On the negative side, the beast was deafeningly noisy and operated twenty four hours a day. It chewed a deep channel wherever it went, sorted what it had swallowed and excreted the waste behind it. Unfortunately it didn't separate the fertile top soil from the rock so it left behind land fit for very little.

Eventually it was dismantled and shipped to Malaysia where it was rebuilt and operated for another twenty years.

At the museum we listened to a fascinating talk about the town, its beginnings, its characters and its history, conducted in a room with relevant photographs and documents all over the walls, we were invited to inspect the pool where the giant dredge had turned around. Our guide was a historian and the author of many books, Ian Stapleton. Ian is a well known local character and a very nice man.

Left: Outside the museum stands a four-stamp battery used for crushing gold-bearing rock . Right: The solid steel stamps were raised by these rotating
cams then released to descend under the force of gravity to pound - or batter - the rock being fed in below. It would be a very noisy operation.

On the right is a Pelton Water Wheel next to a transportable steam engine. These two often went together, the Pelton Wheel driving the battery when running water was plentiful, the steam engine taking over in the summer when creeks tend to dry up.

The Pelton Wheel was invented by Lester Allan Pelton in the 1870s. It is remarkably efficient when a high water pressure is available and transfers almost all the energy from the water to the wheel.

The early history of this particular 4 h.p. steam engine is unknown.
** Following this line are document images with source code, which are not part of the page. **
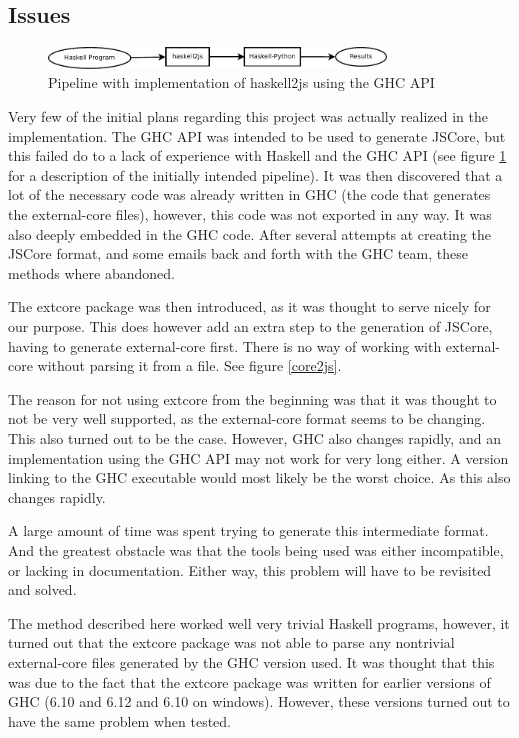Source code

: \subsection{Issues}

\begin{figure}[H]
\centering
\includegraphics[width=0.8\textwidth]{diags/pipe_w_haskell2js}
\caption{Pipeline with implementation of haskell2js using the GHC API}
\label{haskell2js}
\end{figure}

Very few of the initial plans regarding this project was actually realized in the implementation.
The GHC API was intended to be used to generate JSCore, but this failed do to a lack of experience
with Haskell and the GHC API (see figure \ref{haskell2js} for a description of the initially intended
pipeline). It was then discovered that a lot of the necessary code was already
written in GHC (the code that generates the external-core files), however, this code was not 
exported in any way. It was also deeply embedded in the GHC code. After several attempts at creating
the JSCore format, and some emails back and forth with the GHC team, these methods where abandoned.

The extcore package was then introduced, as it was thought to serve nicely for our purpose. This
does however add an extra step to the generation of JSCore, having to generate external-core
first. There is no way of working with external-core without parsing it from a file. See figure \ref{core2js}.

The reason for not using extcore from the beginning was that it was thought to not be very 
well supported, as the external-core format seems to be changing. This also turned out to be
the case. However, GHC also changes rapidly, and an implementation using the GHC API may not
work for very long either. A version linking to the GHC executable would most likely be the
worst choice. As this also changes rapidly.

A large amount of time was spent trying to generate this intermediate format. And the
greatest obstacle was that the tools being used was either incompatible, or lacking in
documentation. Either way, this problem will have to be revisited and solved.

The method described here worked well very trivial Haskell programs, however, 
it turned out that
the extcore package was not able to parse any nontrivial external-core files generated 
by the GHC version used. It was thought that this was due to the fact that the extcore
package was written for earlier versions of GHC (6.10 and 6.12 and 6.10 on windows). However, 
these versions turned out to have the same problem when tested.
It was built by Brown and May of Wiltshire, England, in the late 1880s according to its plaque. In later years it powered a chaff cutter in the Buckland Valley. It was donated to the museum by the Beveridge family in the 1960s.

Also on display in the grounds of the museum is a bucket formerly used by the dredge. There were over one hundred buckets linked together to form an endless loop and they constantly rotated down under the dredge where they scooped up earth and rocks before passing around a huge roller, rising out of the water up to the dredge where the contents were tipped for processing. Consequently, though the buckets were very substantial and made of cast iron, the steel blade section wore away very quickly.

  The picture shows the large rivets that had to be removed to replace the blade section of each bucket. The blade fits around the higher rim of the bucket and is very worn on this example. Under the rear of the bucket is the bearing which slots between the front lugs of the following bucket (like those either side of the plaque on this bucket) and a huge pivot shaft is inserted right through.  

It must have taken some electric motor to drive this chain of buckets around, and of course the power cable feeding it had to be moved as the dredge moved. The story is that the power bill amounted to £1,000 per month. One web site translates that to about $30,000 today, another to about $70,000; take your pick. As long as you don't have to pay it, who cares?

As I said earlier, Ian Stapleton guided us up to the pool that the dredger used to use to turn around. On the way up and on the way back we were pounced upon by several groups of schoolgirls on some sort of orienteering exercise. Each group needed to photograph (amongst other things) two local people and one must have a beard. Good-natured Ian posed for each group with some of our party though we were not local. Well, who was to know?

  Bearded Ian posing yet again with a group of orienteering schoolgirls and two of our group.  
  Tronoh Lake Dredge Hole, much used by the locals in the summer when the river is low.
Certainly not very inviting when we saw it. It's deep and very cold.
  On the way back from the pool we had to cross a footbridge over the Ovens River and down at the edge of the water was a young school teacher. He was in charge of a teenage group who were carrying rafts upstream until out of sight, then rafting back down. We didn't envy them, we were cold enough without getting wet.  
  Down in this last section the kids seemed to be stuck on the rocks most of the time but seemed to be enjoying themselves.  
  The pride of the Harrietville transport fleet?  

At the end of a very pleasant day Pam declared that it had, without a shadow of doubt, been a BLUE day.